Records from a dataset

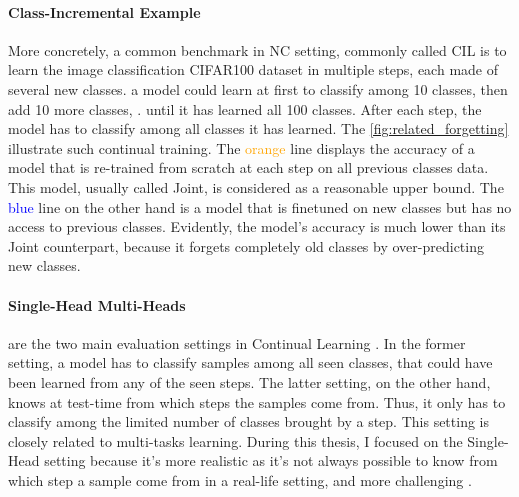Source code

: \paragraph{Class-Incremental Example} More concretely, a common benchmark in \ac{NC} setting,
commonly called \ac{CIL} is to learn the image classification CIFAR100 dataset
\citep{krizhevskycifar100} in multiple steps, each made of several new classes. \eg a model could
learn at first to classify among 10 classes, then add 10 more classes, \etc. until it has learned
all 100 classes. After each step, the model has to classify among all classes it has learned. The
\autoref{fig:related_forgetting} illustrate such continual training. The \textcolor{orange}{orange}
line displays the accuracy of a model that is re-trained from scratch at each step on all previous
classes data. This model, usually called Joint, is considered as a reasonable upper bound. The
\textcolor{blue}{blue} line on the other hand is a model that is finetuned on new classes but has no
access to previous classes. Evidently, the model's accuracy is much lower than its Joint
counterpart, because it forgets completely old classes by over-predicting new classes.

\paragraph{Single-Head \vs Multi-Heads} are the two main evaluation settings in Continual Learning
\citep{chaudhry2018riemannien_walk}. In the former setting, a model has to classify samples among
all seen classes, that could have been learned from any of the seen steps. The latter setting, on
the other hand, knows at test-time from which steps the samples come from. Thus, it only has to
classify among the limited number of classes brought by a step. This setting is closely related to
multi-tasks learning. During this thesis, I focused on the Single-Head setting because it's more
realistic as it's not always possible to know from which step a sample come from in a real-life
setting, and more challenging \citep{lesort2019regulshortcomings}.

# Work to complete:
Across the records above, how many lines contain the word "steps"? Give the number by itself.

# Response:
3